_Prompt_.
Your answer should be an exact copy of the lines from the start of the entries to the line containing "下面是常用到了两个函数：", both included.

_Material to process_.
——

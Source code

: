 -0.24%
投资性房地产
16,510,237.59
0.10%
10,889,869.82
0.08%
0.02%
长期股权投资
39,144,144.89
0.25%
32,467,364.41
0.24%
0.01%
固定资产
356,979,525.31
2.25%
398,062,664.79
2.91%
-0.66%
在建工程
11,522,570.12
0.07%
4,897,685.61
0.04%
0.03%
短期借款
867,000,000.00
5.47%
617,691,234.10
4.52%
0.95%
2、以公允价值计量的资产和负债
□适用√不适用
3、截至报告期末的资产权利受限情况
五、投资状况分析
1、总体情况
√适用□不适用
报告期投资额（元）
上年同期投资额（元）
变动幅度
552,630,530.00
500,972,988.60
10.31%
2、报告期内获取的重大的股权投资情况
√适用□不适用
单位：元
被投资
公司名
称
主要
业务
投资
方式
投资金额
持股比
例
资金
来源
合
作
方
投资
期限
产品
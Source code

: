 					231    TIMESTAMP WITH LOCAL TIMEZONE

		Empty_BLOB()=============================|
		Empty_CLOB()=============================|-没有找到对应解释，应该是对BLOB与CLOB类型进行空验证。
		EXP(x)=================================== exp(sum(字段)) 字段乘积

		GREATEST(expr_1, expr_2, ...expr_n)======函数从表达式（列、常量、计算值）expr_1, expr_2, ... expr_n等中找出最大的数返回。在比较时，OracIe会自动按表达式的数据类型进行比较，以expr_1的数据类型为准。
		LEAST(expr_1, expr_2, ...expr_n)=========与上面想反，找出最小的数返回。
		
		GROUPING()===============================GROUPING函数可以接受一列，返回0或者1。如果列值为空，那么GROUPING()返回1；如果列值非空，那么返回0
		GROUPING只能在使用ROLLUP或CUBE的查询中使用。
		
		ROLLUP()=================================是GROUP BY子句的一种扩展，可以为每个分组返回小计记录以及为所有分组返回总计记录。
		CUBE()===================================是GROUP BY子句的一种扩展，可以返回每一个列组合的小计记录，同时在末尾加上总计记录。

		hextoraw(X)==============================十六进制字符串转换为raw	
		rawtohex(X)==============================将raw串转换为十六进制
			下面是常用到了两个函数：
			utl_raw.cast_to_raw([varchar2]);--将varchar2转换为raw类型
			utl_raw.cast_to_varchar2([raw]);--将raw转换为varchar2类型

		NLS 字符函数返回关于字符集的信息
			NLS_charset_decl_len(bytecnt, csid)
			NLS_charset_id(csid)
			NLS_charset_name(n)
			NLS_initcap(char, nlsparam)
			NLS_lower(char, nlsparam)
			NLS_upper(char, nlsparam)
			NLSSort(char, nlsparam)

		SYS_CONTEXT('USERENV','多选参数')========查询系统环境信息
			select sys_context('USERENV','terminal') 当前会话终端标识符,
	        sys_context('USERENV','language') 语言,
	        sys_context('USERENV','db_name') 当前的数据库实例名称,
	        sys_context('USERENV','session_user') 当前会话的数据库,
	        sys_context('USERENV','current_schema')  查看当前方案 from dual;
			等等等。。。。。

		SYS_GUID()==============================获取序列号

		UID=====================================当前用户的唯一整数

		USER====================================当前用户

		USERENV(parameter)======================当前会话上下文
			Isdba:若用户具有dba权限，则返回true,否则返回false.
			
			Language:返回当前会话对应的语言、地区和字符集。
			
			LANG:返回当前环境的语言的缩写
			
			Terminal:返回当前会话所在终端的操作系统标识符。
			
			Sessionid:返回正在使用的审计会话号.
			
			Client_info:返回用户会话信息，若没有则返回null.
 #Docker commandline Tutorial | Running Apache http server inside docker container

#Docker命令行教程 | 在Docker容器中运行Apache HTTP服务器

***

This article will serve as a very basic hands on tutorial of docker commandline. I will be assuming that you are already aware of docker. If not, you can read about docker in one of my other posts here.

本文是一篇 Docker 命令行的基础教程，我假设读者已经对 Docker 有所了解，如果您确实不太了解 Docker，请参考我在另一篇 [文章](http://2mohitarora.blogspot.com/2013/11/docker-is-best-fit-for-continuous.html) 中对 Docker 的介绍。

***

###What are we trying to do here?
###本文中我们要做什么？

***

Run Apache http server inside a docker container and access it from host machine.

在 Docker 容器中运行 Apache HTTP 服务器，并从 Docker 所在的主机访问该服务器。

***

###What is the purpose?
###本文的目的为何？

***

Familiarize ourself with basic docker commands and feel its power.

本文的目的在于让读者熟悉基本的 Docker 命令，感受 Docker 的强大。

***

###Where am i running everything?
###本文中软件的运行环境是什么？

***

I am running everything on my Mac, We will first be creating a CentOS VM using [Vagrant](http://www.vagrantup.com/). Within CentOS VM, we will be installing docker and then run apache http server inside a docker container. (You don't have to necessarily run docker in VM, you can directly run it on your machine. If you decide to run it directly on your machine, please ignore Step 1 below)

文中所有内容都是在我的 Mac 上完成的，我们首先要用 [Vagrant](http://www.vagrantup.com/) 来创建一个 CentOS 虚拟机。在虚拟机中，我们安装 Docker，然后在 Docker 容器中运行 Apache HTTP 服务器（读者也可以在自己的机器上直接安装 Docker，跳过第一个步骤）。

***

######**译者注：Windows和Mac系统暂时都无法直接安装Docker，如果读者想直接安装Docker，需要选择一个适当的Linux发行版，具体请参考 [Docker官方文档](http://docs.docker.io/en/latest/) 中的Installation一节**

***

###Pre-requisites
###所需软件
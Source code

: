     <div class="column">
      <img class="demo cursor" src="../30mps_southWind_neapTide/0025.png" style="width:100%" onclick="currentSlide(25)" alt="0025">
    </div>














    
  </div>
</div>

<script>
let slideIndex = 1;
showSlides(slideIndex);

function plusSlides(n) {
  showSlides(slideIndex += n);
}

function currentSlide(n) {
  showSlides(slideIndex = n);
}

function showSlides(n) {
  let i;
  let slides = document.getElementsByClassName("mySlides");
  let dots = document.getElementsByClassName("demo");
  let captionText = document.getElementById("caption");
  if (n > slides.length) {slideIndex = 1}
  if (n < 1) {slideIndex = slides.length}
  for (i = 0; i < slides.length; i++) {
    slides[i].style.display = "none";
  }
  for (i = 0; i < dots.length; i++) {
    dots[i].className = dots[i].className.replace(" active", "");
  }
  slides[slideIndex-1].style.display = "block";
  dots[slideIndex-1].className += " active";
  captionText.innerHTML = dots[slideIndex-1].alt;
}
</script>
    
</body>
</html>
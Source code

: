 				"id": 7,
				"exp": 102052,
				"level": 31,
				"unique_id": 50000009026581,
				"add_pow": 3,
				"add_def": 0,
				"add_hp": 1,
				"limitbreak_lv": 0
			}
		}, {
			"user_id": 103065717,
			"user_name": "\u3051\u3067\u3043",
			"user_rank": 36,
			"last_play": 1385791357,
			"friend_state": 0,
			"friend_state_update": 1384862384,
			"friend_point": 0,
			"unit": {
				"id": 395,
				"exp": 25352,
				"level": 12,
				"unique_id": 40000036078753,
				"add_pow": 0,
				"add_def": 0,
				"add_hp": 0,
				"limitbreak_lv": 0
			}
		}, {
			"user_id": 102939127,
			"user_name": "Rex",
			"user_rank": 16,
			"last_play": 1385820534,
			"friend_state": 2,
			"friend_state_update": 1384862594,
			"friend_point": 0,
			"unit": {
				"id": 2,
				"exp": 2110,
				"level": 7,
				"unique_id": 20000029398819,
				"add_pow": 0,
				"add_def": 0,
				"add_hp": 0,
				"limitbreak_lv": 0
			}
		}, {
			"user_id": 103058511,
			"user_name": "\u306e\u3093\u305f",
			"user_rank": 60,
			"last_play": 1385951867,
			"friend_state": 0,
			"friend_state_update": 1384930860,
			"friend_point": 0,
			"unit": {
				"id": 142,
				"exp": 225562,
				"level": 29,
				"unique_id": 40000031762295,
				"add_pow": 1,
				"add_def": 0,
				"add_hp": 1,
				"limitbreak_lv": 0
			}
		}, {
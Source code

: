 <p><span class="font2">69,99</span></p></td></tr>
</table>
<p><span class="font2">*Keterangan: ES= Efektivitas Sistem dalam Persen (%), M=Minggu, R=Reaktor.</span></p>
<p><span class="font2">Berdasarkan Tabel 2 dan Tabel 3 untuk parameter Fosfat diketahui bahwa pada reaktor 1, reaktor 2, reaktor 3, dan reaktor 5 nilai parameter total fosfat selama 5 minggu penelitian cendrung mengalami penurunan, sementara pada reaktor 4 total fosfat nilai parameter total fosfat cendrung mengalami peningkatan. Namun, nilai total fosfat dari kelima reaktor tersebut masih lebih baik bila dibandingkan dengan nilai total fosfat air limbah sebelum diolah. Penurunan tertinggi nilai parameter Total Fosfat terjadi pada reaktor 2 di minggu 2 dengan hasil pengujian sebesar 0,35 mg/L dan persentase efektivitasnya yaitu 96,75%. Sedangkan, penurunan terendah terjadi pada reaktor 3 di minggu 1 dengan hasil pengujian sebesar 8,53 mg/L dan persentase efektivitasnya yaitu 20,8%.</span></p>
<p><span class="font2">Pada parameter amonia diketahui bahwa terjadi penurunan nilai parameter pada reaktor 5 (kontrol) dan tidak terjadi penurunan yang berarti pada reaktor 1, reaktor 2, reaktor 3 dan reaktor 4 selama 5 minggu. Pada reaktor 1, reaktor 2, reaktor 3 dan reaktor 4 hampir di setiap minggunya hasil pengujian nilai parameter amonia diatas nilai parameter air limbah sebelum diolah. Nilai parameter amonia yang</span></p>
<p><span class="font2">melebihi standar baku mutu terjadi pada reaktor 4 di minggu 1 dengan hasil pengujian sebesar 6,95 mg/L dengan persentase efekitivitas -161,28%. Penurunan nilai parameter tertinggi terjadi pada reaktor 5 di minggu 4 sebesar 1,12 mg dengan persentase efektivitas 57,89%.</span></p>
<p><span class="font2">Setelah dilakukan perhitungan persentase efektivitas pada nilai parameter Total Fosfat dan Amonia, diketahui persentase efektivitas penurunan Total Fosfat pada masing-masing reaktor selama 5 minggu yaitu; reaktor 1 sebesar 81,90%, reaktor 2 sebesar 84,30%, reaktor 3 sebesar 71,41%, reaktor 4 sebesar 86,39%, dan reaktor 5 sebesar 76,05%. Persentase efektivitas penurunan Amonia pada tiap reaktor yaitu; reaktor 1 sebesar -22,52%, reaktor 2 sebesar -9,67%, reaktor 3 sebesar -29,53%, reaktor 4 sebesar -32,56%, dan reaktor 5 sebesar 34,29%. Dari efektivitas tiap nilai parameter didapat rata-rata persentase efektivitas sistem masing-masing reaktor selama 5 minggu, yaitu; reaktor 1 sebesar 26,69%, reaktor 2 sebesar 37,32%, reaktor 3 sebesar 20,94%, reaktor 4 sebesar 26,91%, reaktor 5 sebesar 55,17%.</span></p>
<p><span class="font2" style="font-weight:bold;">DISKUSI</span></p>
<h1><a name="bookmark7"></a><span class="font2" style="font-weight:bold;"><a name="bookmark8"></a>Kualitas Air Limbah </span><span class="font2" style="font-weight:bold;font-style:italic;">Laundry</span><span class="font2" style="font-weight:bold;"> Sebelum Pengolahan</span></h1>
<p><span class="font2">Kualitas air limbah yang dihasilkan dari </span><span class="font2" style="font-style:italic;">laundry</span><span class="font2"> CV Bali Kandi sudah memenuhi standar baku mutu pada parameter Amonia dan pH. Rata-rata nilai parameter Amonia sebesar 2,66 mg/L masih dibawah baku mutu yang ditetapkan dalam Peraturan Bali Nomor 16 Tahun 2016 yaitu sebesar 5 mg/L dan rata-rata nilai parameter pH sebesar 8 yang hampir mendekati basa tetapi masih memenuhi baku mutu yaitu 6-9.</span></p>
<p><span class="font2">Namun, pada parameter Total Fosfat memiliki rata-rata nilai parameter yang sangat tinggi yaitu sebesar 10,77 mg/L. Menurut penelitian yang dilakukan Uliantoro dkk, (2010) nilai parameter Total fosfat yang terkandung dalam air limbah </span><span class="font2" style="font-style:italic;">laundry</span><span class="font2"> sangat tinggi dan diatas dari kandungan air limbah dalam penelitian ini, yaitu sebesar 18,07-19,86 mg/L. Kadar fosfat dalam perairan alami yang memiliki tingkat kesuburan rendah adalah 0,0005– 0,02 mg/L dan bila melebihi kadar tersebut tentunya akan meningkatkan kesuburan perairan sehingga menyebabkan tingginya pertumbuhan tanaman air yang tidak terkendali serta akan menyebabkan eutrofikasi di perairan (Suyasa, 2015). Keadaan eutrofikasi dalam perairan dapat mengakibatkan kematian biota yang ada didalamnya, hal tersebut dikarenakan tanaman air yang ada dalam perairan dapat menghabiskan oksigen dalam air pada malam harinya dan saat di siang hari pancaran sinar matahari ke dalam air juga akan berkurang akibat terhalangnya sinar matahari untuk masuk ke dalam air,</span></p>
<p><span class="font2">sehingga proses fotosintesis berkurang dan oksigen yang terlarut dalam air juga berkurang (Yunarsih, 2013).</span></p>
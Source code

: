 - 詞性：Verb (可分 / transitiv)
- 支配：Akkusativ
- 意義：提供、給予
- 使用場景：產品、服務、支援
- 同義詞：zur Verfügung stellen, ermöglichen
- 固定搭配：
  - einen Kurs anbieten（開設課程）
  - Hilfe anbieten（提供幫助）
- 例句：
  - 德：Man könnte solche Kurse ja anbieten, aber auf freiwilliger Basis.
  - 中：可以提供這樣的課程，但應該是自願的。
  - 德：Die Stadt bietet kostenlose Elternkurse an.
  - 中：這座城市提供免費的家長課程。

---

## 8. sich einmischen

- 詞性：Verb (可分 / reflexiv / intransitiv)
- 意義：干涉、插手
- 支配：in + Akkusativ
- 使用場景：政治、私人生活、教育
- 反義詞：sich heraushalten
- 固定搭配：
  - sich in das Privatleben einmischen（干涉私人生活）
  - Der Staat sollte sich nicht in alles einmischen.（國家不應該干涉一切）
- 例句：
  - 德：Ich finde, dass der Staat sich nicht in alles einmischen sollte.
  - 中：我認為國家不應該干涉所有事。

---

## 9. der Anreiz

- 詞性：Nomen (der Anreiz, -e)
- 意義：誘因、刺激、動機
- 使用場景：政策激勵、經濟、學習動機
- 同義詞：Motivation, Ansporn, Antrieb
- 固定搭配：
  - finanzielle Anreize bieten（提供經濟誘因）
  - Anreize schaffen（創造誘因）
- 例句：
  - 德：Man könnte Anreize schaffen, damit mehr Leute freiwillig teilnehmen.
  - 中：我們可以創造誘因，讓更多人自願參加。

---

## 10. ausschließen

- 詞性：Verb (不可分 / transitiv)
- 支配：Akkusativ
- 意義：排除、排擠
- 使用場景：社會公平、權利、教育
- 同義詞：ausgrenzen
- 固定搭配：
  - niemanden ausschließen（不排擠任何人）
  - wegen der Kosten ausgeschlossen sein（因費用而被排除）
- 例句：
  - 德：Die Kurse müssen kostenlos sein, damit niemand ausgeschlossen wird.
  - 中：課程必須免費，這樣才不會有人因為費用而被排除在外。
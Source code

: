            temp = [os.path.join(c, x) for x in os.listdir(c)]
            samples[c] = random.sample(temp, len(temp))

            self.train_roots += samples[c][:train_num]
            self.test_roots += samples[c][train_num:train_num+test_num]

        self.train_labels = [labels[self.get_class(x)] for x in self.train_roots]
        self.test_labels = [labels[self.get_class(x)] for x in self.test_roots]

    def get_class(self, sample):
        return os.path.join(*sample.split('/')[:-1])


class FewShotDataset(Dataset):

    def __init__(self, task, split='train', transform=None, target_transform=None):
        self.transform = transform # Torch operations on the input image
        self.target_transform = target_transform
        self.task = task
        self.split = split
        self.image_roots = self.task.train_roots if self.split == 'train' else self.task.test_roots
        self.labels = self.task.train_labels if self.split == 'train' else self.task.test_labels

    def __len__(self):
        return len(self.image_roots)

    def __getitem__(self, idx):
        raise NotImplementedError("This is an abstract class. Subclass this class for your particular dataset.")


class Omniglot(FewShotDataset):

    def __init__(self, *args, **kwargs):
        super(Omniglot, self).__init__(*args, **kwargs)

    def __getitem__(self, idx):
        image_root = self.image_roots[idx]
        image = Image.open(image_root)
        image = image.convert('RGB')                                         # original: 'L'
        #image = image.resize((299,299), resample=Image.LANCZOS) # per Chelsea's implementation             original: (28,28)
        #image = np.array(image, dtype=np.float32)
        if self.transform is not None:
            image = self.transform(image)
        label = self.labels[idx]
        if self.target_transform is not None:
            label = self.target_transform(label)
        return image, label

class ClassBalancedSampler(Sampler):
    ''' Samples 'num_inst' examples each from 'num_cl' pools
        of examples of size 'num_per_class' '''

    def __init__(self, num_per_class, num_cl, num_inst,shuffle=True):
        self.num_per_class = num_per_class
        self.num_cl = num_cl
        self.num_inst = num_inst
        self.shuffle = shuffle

——

_Written answer_.
Source code

: -0.24%
投资性房地产
16,510,237.59
0.10%
10,889,869.82
0.08%
0.02%
长期股权投资
39,144,144.89
0.25%
32,467,364.41
0.24%
0.01%
固定资产
356,979,525.31
2.25%
398,062,664.79
2.91%
-0.66%
在建工程
11,522,570.12
0.07%
4,897,685.61
0.04%
0.03%
短期借款
867,000,000.00
5.47%
617,691,234.10
4.52%
0.95%
2、以公允价值计量的资产和负债
□适用√不适用
3、截至报告期末的资产权利受限情况
五、投资状况分析
1、总体情况
√适用□不适用
报告期投资额（元）
上年同期投资额（元）
变动幅度
552,630,530.00
500,972,988.60
10.31%
2、报告期内获取的重大的股权投资情况
√适用□不适用
单位：元
被投资
公司名
称
主要
业务
投资
方式
投资金额
持股比
例
资金
来源
合
作
方
投资
期限
产品
Source code

: 					231    TIMESTAMP WITH LOCAL TIMEZONE

		Empty_BLOB()=============================|
		Empty_CLOB()=============================|-没有找到对应解释，应该是对BLOB与CLOB类型进行空验证。
		EXP(x)=================================== exp(sum(字段)) 字段乘积

		GREATEST(expr_1, expr_2, ...expr_n)======函数从表达式（列、常量、计算值）expr_1, expr_2, ... expr_n等中找出最大的数返回。在比较时，OracIe会自动按表达式的数据类型进行比较，以expr_1的数据类型为准。
		LEAST(expr_1, expr_2, ...expr_n)=========与上面想反，找出最小的数返回。
		
		GROUPING()===============================GROUPING函数可以接受一列，返回0或者1。如果列值为空，那么GROUPING()返回1；如果列值非空，那么返回0
		GROUPING只能在使用ROLLUP或CUBE的查询中使用。
		
		ROLLUP()=================================是GROUP BY子句的一种扩展，可以为每个分组返回小计记录以及为所有分组返回总计记录。
		CUBE()===================================是GROUP BY子句的一种扩展，可以返回每一个列组合的小计记录，同时在末尾加上总计记录。

		hextoraw(X)==============================十六进制字符串转换为raw	
		rawtohex(X)==============================将raw串转换为十六进制
			下面是常用到了两个函数：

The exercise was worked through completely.